Copy nothing but the lines from the opening of the entries through the line that contains "In particular, we", exactly as written. Drop the pictures.

» **DATA TO PROCESS**:
━━━━━━

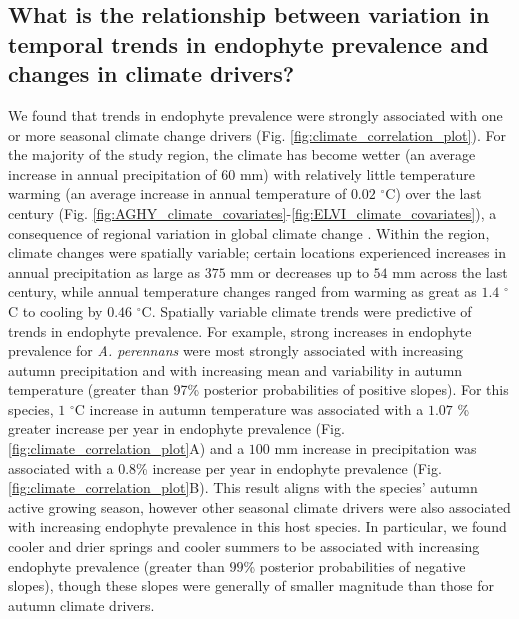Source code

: \documentclass[11pt]{article}
\let\cite\citep
\newcommand{\firstrevise}[1]{{\color{black}{#1}}}
\begin{document}
\subsection*{What is the relationship between variation in temporal trends in endophyte prevalence and changes in climate drivers?}
We found that trends in endophyte prevalence were strongly associated with one or more seasonal climate change drivers (Fig. \ref{fig:climate_correlation_plot}).
For the majority of the study region, the climate has become wetter (an average increase in annual precipitation of $60$ mm) with relatively little temperature warming (an average increase in annual temperature of $0.02$ $^{\circ}$C) over the last century (Fig. \ref{fig:AGHY_climate_covariates}-\ref{fig:ELVI_climate_covariates}), a consequence of regional variation in global climate change \cite{ipcc_2021}. 
Within the region, climate changes were spatially variable; certain locations experienced increases in annual precipitation as large as $375$ mm or decreases up to $54$ mm across the last century, while annual temperature changes ranged from warming as great as $1.4$ $^{\circ}$C to cooling by $0.46$ $^{\circ}$C.
Spatially variable climate trends were predictive of trends in endophyte prevalence.
For example, strong increases in endophyte prevalence for \emph{A. perennans} were most strongly associated with increasing autumn precipitation and with increasing mean and variability in autumn temperature (greater than 97\% posterior probabilities of positive slopes).
For this species, \firstrevise{each} $1$ $^{\circ}$C increase in autumn temperature was associated with a $1.07$ \% greater increase per year in endophyte prevalence (Fig. \ref{fig:climate_correlation_plot}A) and a $100$ mm increase in precipitation was associated with a $0.8$\% \firstrevise{greater} increase per year in endophyte prevalence (Fig. \ref{fig:climate_correlation_plot}B).
This result aligns with the species' autumn active growing season, however other seasonal climate drivers were also associated with increasing endophyte prevalence in this host species. 
In particular, we found cooler and drier springs and cooler summers to be associated with increasing endophyte prevalence (greater than $99$\% posterior probabilities of negative slopes), though these slopes were generally of smaller magnitude than those for autumn climate drivers.
\end{document}
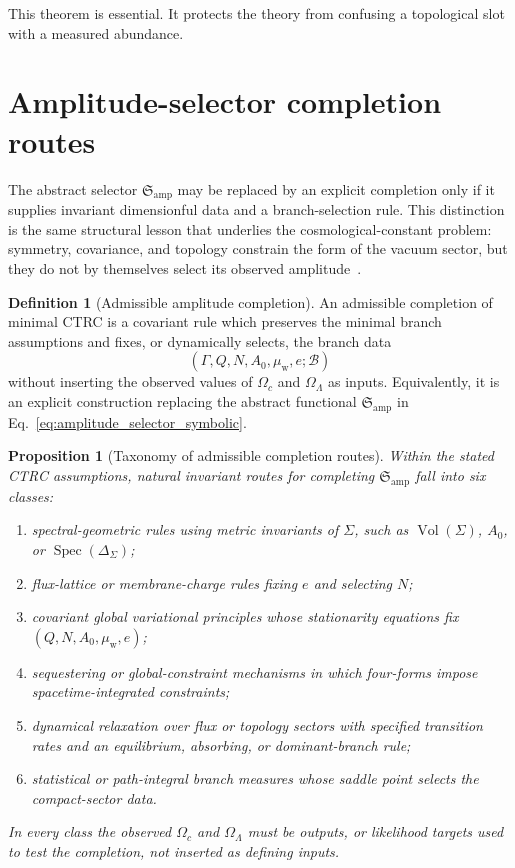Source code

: \documentclass[
  aps,
  prd,
  reprint,
  superscriptaddress,
  floatfix,
  nofootinbib,
  longbibliography
]{revtex4-2}
\theoremstyle{plain}
\newtheorem{proposition}[theorem]{Proposition}
\theoremstyle{definition}
\newtheorem{definition}[theorem]{Definition}
\theoremstyle{remark}
\newcommand{\w}{\mathrm w}
\newcommand{\amp}{\mathrm{amp}}
\newcommand{\Vol}{\operatorname{Vol}}
\newcommand{\Spec}{\operatorname{Spec}}
\begin{document}
This theorem is essential.  It protects the theory from confusing a topological slot with a measured abundance.

\section{Amplitude-selector completion routes}

The abstract selector \(\mathfrak S_{\amp}\) may be replaced by an explicit
completion only if it supplies invariant dimensionful data and a branch-selection
rule.  This distinction is the same structural lesson that underlies the
cosmological-constant problem: symmetry, covariance, and topology constrain the
form of the vacuum sector, but they do not by themselves select its observed
amplitude~\cite{WeinbergCC}.

\begin{definition}[Admissible amplitude completion]
An admissible completion of minimal CTRC is a covariant rule which preserves the
minimal branch assumptions and fixes, or dynamically selects, the branch data
\begin{equation}
(\Gamma,Q,N,A_0,\mu_{\w},e;\mathcal B)
\end{equation}
without inserting the observed values of \(\Omega_c\) and \(\Omega_\Lambda\) as
inputs.  Equivalently, it is an explicit construction replacing the abstract
functional \(\mathfrak S_{\amp}\) in Eq.~\eqref{eq:amplitude_selector_symbolic}.
\end{definition}

\begin{proposition}[Taxonomy of admissible completion routes]
Within the stated CTRC assumptions, natural invariant routes for completing
\(\mathfrak S_{\amp}\) fall into six classes:
\begin{enumerate}
\item spectral-geometric rules using metric invariants of \(\Sigma\), such as
\(\Vol(\Sigma)\), \(A_0\), or \(\Spec(\Delta_\Sigma)\);
\item flux-lattice or membrane-charge rules fixing \(e\) and selecting \(N\);
\item covariant global variational principles whose stationarity equations fix
\((Q,N,A_0,\mu_{\w},e)\);
\item sequestering or global-constraint mechanisms in which four-forms impose
spacetime-integrated constraints;
\item dynamical relaxation over flux or topology sectors with specified
transition rates and an equilibrium, absorbing, or dominant-branch rule;
\item statistical or path-integral branch measures whose saddle point selects
the compact-sector data.
\end{enumerate}
In every class the observed \(\Omega_c\) and \(\Omega_\Lambda\) must be outputs,
or likelihood targets used to test the completion, not inserted as defining
inputs.
\end{proposition}
\end{document}
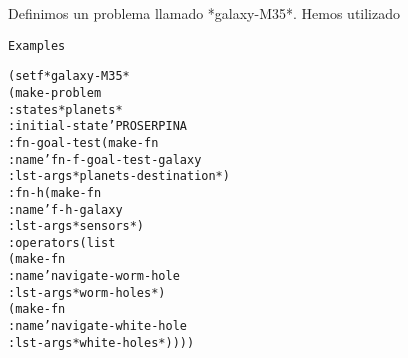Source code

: \begin{aibox}{\function}
\begin{alltt}
\end{alltt}
\end{aibox}

\begin{aibox}{\examples}
\begin{alltt}

\end{alltt}
\end{aibox}

\begin{aibox}{\comments}
Definimos un problema llamado *galaxy-M35*. Hemos utilizado 

\end{aibox}

\begin{aibox}{\pseudocode}
\begin{alltt}
Examples

\end{alltt}
\end{aibox}

\begin{aibox}{\code}
\begin{alltt}

(setf *galaxy-M35*
    (make-problem
        :states *planets*
        :initial-state 'PROSERPINA
        :fn-goal-test (make-fn
                          :name 'fn-f-goal-test-galaxy
                        :lst-args *planets-destination*)
        :fn-h (make-fn
                  :name 'f-h-galaxy
                :lst-args *sensors*)
        :operators (list
                    (make-fn
                        :name 'navigate-worm-hole 
                        :lst-args *worm-holes*)
                    (make-fn
                        :name 'navigate-white-hole
                        :lst-args *white-holes*))))

\end{alltt}
\end{aibox}
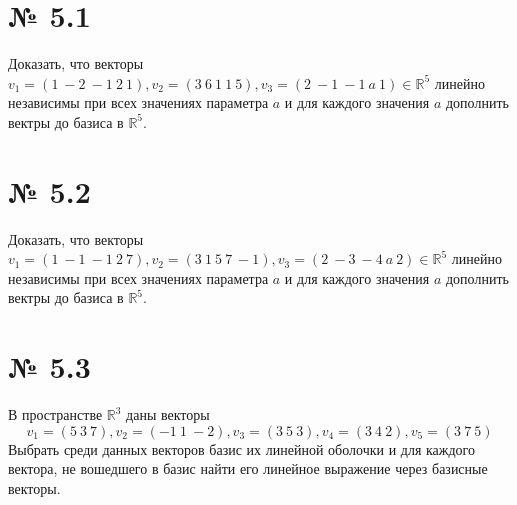\documentclass[a4paper,11pt]{report}
\begin{document}
\section{№ 5.1}
Доказать, что векторы $v_1 = (1\ -2\ -1\ 2\ 1), v_2 = (3\ 6\ 1\ 1\ 5), v_3 = (2\ -1\ -1\ a\ 1) \in \mathbb{R}^5$ линейно независимы
при всех значениях параметра $a$ и для каждого значения $a$ дополнить вектры до базиса в $\mathbb{R}^5$.
\section{№ 5.2}
Доказать, что векторы $v_1 = (1\ -1\ -1\ 2\ 7), v_2 = (3\ 1\ 5\ 7\ -1), v_3 = (2\ -3\ -4\ a\ 2) \in \mathbb{R}^5$ линейно независимы
при всех значениях параметра $a$ и для каждого значения $a$ дополнить вектры до базиса в $\mathbb{R}^5$.
\section{№ 5.3}
В пространстве $\mathbb{R}^3$ даны векторы
\[
v_1 = (5\ 3\ 7), v_2 = (-1\ 1\ -2), v_3 = (3\ 5\ 3), v_4 = (3\ 4\ 2), v_5 = (3\ 7\ 5)
\]
Выбрать среди данных векторов базис их линейной оболочки и для каждого вектора, не вошедшего в базис найти его
линейное выражение через базисные векторы.
\end{document}
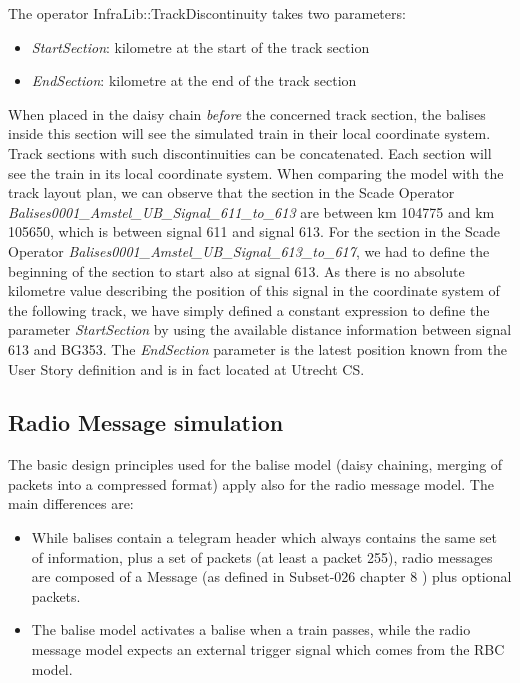 \documentclass{template/openetcs_article}
\begin{document}
The operator InfraLib::TrackDiscontinuity takes two parameters:
\begin{itemize}
 \item \emph{StartSection}: kilometre at the start of the track section
 \item \emph{EndSection}: kilometre at the end of the track section
\end{itemize}
When placed in the daisy chain \emph{before} the concerned track section, the balises inside this section will see the simulated train in their local coordinate system. Track sections with such discontinuities can be concatenated. Each section will see the train in its local coordinate system.\newline\newline
When comparing the model with the track layout plan, we can observe that the section in the Scade Operator  \emph{Balises0001\_Amstel\_UB\_Signal\_611\_to\_613} are between km 104775 and km 105650, which is between signal 611 and signal 613.\newline\newline
For the section in the Scade Operator  \emph{Balises0001\_Amstel\_UB\_Signal\_613\_to\_617}, we had to define the beginning of the section to start also at signal 613. As there is no absolute kilometre value describing the position of this signal in the coordinate system of the following track, we have simply defined a constant expression to define the parameter \emph{StartSection} by using the available distance information between signal 613 and BG353. The \emph{EndSection} parameter is the latest position known from the User Story definition and is in fact located at Utrecht CS.

\subsection{Radio Message simulation}

The basic design principles used for the balise model (daisy chaining, merging of packets into a compressed format) apply also for the radio message model.\newline
The main differences are:
\begin{itemize}
 \item While balises contain a telegram header which always contains the same set of information, plus a set of packets (at least a packet 255), radio messages are composed of a Message (as defined in Subset-026 chapter 8 \cite{SRS026-8}) plus optional packets. 
 \item The balise model activates a balise when a train passes, while the radio message model expects an external trigger signal which comes from the RBC model.
\end{itemize}
\end{document}
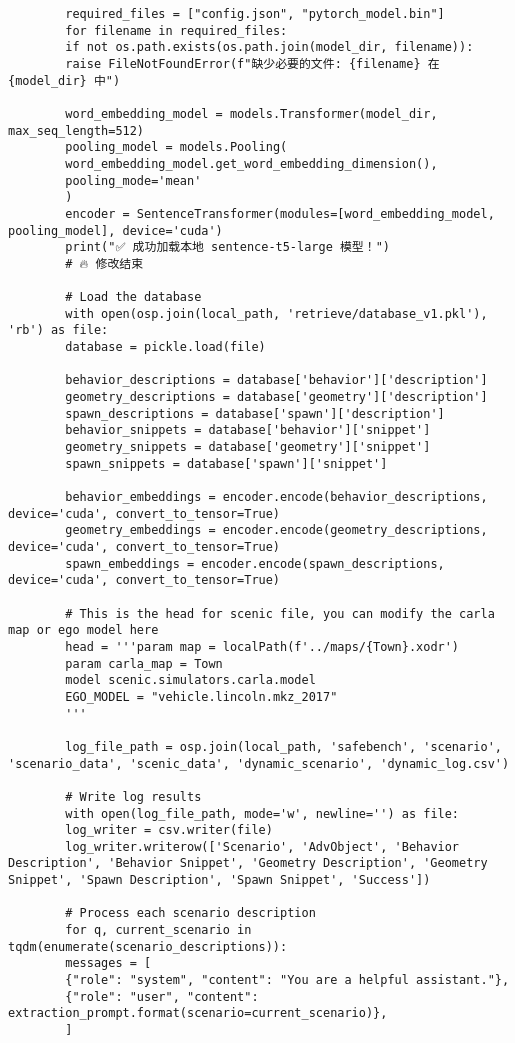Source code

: \begin{lstlisting}
		required_files = ["config.json", "pytorch_model.bin"]
		for filename in required_files:
		if not os.path.exists(os.path.join(model_dir, filename)):
		raise FileNotFoundError(f"缺少必要的文件: {filename} 在 {model_dir} 中")
		
		word_embedding_model = models.Transformer(model_dir, max_seq_length=512)
		pooling_model = models.Pooling(
		word_embedding_model.get_word_embedding_dimension(),
		pooling_mode='mean'
		)
		encoder = SentenceTransformer(modules=[word_embedding_model, pooling_model], device='cuda')
		print("✅ 成功加载本地 sentence-t5-large 模型！")
		# 🔥 修改结束
		
		# Load the database
		with open(osp.join(local_path, 'retrieve/database_v1.pkl'), 'rb') as file:
		database = pickle.load(file)
		
		behavior_descriptions = database['behavior']['description']
		geometry_descriptions = database['geometry']['description']
		spawn_descriptions = database['spawn']['description']
		behavior_snippets = database['behavior']['snippet']
		geometry_snippets = database['geometry']['snippet']
		spawn_snippets = database['spawn']['snippet']
		
		behavior_embeddings = encoder.encode(behavior_descriptions, device='cuda', convert_to_tensor=True)
		geometry_embeddings = encoder.encode(geometry_descriptions, device='cuda', convert_to_tensor=True)
		spawn_embeddings = encoder.encode(spawn_descriptions, device='cuda', convert_to_tensor=True)
		
		# This is the head for scenic file, you can modify the carla map or ego model here
		head = '''param map = localPath(f'../maps/{Town}.xodr') 
		param carla_map = Town
		model scenic.simulators.carla.model
		EGO_MODEL = "vehicle.lincoln.mkz_2017"
		'''
		
		log_file_path = osp.join(local_path, 'safebench', 'scenario', 'scenario_data', 'scenic_data', 'dynamic_scenario', 'dynamic_log.csv')
		
		# Write log results
		with open(log_file_path, mode='w', newline='') as file:
		log_writer = csv.writer(file)
		log_writer.writerow(['Scenario', 'AdvObject', 'Behavior Description', 'Behavior Snippet', 'Geometry Description', 'Geometry Snippet', 'Spawn Description', 'Spawn Snippet', 'Success'])
		
		# Process each scenario description
		for q, current_scenario in tqdm(enumerate(scenario_descriptions)):
		messages = [
		{"role": "system", "content": "You are a helpful assistant."},
		{"role": "user", "content": extraction_prompt.format(scenario=current_scenario)},
		]
		

\end{lstlisting}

━━━━━━

» **ANSWER FOR THE TASK**:
Source code

: \documentclass[11pt]{article}
\let\cite\citep
\newcommand{\firstrevise}[1]{{\color{black}{#1}}}
\begin{document}
\subsection*{What is the relationship between variation in temporal trends in endophyte prevalence and changes in climate drivers?}
We found that trends in endophyte prevalence were strongly associated with one or more seasonal climate change drivers (Fig. \ref{fig:climate_correlation_plot}).
For the majority of the study region, the climate has become wetter (an average increase in annual precipitation of $60$ mm) with relatively little temperature warming (an average increase in annual temperature of $0.02$ $^{\circ}$C) over the last century (Fig. \ref{fig:AGHY_climate_covariates}-\ref{fig:ELVI_climate_covariates}), a consequence of regional variation in global climate change \cite{ipcc_2021}. 
Within the region, climate changes were spatially variable; certain locations experienced increases in annual precipitation as large as $375$ mm or decreases up to $54$ mm across the last century, while annual temperature changes ranged from warming as great as $1.4$ $^{\circ}$C to cooling by $0.46$ $^{\circ}$C.
Spatially variable climate trends were predictive of trends in endophyte prevalence.
For example, strong increases in endophyte prevalence for \emph{A. perennans} were most strongly associated with increasing autumn precipitation and with increasing mean and variability in autumn temperature (greater than 97\% posterior probabilities of positive slopes).
For this species, \firstrevise{each} $1$ $^{\circ}$C increase in autumn temperature was associated with a $1.07$ \% greater increase per year in endophyte prevalence (Fig. \ref{fig:climate_correlation_plot}A) and a $100$ mm increase in precipitation was associated with a $0.8$\% \firstrevise{greater} increase per year in endophyte prevalence (Fig. \ref{fig:climate_correlation_plot}B).
This result aligns with the species' autumn active growing season, however other seasonal climate drivers were also associated with increasing endophyte prevalence in this host species. 
In particular, we found cooler and drier springs and cooler summers to be associated with increasing endophyte prevalence (greater than $99$\% posterior probabilities of negative slopes), though these slopes were generally of smaller magnitude than those for autumn climate drivers.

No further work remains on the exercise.